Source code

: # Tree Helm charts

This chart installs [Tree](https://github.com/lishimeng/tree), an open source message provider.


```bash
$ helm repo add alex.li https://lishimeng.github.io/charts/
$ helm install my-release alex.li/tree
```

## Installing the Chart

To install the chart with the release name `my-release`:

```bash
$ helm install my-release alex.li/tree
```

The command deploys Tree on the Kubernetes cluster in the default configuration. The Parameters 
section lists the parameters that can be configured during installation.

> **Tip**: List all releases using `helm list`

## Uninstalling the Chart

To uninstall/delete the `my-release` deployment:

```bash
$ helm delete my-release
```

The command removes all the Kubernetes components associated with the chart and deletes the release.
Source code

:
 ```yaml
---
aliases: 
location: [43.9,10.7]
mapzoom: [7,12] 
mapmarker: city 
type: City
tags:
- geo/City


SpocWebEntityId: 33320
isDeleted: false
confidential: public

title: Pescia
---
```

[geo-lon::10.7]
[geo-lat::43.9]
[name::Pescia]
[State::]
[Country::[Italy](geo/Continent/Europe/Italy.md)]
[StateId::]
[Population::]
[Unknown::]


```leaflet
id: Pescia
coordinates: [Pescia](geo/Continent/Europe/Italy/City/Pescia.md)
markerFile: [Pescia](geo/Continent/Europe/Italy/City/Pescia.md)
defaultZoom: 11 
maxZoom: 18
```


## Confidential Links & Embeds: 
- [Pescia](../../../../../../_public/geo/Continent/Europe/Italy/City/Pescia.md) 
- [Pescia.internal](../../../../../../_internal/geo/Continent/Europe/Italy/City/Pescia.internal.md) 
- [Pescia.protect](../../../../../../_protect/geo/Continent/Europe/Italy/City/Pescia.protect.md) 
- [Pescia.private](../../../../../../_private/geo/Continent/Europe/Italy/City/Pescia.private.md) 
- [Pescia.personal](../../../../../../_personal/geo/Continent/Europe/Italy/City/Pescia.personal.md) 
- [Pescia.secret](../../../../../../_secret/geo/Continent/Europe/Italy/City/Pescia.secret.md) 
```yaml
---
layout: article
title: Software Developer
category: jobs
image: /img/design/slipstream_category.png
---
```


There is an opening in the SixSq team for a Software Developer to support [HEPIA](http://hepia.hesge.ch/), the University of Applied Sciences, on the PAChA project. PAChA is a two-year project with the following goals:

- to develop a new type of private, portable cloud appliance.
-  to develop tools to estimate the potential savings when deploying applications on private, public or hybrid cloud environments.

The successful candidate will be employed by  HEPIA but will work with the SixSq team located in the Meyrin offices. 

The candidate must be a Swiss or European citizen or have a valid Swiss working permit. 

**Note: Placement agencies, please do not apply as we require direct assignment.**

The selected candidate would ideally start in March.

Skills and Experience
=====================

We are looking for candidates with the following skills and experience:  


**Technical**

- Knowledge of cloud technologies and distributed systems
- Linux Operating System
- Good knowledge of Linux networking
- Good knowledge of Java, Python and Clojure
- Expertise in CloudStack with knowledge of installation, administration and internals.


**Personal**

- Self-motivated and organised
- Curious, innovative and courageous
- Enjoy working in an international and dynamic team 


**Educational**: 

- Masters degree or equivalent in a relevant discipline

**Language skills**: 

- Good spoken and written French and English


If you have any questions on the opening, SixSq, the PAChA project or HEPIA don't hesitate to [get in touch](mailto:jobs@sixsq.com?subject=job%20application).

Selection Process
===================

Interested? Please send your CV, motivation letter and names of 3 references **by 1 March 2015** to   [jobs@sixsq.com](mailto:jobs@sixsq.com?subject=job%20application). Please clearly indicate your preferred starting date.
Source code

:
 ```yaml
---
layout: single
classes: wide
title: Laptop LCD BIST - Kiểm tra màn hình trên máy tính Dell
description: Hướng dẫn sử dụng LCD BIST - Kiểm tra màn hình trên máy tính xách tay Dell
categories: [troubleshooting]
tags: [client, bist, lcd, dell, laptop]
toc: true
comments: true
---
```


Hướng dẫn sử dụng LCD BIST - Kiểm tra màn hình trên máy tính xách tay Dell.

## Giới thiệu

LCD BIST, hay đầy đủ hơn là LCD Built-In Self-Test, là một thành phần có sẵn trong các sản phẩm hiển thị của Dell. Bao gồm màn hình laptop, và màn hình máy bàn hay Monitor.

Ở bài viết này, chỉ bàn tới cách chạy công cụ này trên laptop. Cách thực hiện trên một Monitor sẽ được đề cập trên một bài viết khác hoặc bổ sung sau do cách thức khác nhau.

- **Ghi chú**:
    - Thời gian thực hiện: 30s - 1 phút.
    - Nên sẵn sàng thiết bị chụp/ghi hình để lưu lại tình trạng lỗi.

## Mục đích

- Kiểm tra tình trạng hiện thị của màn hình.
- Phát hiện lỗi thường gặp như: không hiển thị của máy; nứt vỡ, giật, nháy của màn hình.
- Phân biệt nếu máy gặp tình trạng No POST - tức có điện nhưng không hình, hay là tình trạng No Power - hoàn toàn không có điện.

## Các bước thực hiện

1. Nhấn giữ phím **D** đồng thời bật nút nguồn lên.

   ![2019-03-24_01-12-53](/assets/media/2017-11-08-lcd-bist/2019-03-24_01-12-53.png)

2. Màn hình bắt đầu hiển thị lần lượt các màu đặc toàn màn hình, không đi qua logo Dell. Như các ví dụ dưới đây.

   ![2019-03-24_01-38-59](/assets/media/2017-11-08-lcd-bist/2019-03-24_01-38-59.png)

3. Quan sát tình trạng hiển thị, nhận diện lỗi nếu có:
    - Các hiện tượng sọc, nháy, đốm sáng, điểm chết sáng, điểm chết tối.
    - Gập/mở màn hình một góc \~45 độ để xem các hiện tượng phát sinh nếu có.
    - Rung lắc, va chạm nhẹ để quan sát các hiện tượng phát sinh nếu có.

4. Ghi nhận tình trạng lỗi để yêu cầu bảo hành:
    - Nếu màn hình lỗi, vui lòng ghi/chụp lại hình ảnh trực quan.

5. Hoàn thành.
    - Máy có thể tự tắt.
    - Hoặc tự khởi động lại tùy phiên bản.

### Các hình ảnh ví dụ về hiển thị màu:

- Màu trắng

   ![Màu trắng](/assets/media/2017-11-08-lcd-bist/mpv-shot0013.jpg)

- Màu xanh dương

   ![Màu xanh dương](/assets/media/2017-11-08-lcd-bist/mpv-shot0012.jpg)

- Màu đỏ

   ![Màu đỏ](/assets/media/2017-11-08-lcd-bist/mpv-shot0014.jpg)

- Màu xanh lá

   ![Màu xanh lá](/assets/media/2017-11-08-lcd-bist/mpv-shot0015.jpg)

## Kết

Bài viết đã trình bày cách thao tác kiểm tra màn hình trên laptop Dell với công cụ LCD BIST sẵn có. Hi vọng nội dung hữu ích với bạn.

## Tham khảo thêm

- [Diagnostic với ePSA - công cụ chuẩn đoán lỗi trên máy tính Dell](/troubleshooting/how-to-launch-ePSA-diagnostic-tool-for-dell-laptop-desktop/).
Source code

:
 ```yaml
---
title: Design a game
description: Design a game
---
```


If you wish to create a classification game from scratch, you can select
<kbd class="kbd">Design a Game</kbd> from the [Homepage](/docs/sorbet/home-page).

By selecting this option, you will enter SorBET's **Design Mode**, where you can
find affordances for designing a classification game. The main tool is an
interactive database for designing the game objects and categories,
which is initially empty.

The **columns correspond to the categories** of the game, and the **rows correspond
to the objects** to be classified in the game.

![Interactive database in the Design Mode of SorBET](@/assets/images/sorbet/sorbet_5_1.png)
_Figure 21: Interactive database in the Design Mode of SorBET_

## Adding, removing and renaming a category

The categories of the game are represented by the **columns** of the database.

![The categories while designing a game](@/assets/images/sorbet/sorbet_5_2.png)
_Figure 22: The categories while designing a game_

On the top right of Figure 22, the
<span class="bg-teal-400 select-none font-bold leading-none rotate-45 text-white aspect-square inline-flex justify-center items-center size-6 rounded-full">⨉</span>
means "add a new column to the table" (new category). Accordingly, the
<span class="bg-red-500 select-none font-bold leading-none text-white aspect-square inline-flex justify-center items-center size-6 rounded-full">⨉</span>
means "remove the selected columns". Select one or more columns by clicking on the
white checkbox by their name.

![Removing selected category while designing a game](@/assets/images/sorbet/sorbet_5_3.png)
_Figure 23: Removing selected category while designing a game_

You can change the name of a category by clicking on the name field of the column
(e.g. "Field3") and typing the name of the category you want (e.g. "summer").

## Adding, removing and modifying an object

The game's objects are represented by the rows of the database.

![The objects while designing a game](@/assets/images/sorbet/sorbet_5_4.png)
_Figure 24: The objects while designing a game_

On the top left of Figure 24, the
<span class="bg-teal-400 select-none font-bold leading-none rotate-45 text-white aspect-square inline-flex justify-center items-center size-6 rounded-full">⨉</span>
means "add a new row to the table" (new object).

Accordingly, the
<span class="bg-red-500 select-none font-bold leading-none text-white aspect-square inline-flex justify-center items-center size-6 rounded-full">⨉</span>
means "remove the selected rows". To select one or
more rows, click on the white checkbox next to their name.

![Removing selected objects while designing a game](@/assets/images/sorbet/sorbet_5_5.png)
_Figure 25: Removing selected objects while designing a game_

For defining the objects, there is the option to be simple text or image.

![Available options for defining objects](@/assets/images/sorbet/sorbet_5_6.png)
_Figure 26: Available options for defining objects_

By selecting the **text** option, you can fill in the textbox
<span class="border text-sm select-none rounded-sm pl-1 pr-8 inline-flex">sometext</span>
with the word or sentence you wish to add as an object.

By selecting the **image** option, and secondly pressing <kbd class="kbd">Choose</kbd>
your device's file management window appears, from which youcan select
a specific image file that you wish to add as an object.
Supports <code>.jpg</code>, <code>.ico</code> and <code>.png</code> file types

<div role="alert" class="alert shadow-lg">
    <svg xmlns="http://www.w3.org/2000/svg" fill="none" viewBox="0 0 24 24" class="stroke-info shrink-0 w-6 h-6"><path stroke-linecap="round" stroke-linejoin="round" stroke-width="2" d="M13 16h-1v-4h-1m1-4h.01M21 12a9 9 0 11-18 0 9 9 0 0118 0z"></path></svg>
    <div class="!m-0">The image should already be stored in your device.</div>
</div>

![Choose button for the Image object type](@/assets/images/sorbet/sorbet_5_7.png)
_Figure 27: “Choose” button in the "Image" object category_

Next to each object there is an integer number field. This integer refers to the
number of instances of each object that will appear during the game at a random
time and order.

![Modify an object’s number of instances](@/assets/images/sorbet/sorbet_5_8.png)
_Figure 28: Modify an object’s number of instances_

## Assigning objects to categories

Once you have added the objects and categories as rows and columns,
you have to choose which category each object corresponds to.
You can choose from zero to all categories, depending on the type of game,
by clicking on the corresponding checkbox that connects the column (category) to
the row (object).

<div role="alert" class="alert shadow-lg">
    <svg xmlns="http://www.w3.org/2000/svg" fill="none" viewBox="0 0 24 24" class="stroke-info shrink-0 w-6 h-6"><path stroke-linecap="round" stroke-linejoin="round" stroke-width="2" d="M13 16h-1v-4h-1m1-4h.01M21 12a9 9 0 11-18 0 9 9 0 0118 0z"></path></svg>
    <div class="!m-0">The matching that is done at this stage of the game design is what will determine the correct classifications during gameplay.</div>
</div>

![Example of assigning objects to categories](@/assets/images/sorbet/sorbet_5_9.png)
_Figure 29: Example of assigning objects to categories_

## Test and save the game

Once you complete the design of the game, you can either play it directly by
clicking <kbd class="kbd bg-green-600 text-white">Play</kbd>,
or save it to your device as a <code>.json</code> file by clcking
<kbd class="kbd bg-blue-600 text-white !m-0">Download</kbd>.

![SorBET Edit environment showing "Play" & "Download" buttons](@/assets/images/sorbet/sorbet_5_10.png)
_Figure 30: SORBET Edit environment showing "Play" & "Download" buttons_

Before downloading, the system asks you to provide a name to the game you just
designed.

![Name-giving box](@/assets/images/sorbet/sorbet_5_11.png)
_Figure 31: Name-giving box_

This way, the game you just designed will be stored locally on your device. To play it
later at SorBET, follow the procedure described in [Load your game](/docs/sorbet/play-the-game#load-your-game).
■ ■ ■ ■ ■ ■ ■
### Work item
Looking back over the data above, restate word for word the lines that begin at the line with "The game's objects" and end at the line with "On the top left of Figure 24, the", inclusive.

### Result below
The game's objects are represented by the rows of the database.

![The objects while designing a game](@/assets/images/sorbet/sorbet_5_4.png)
_Figure 24: The objects while designing a game_

On the top left of Figure 24, the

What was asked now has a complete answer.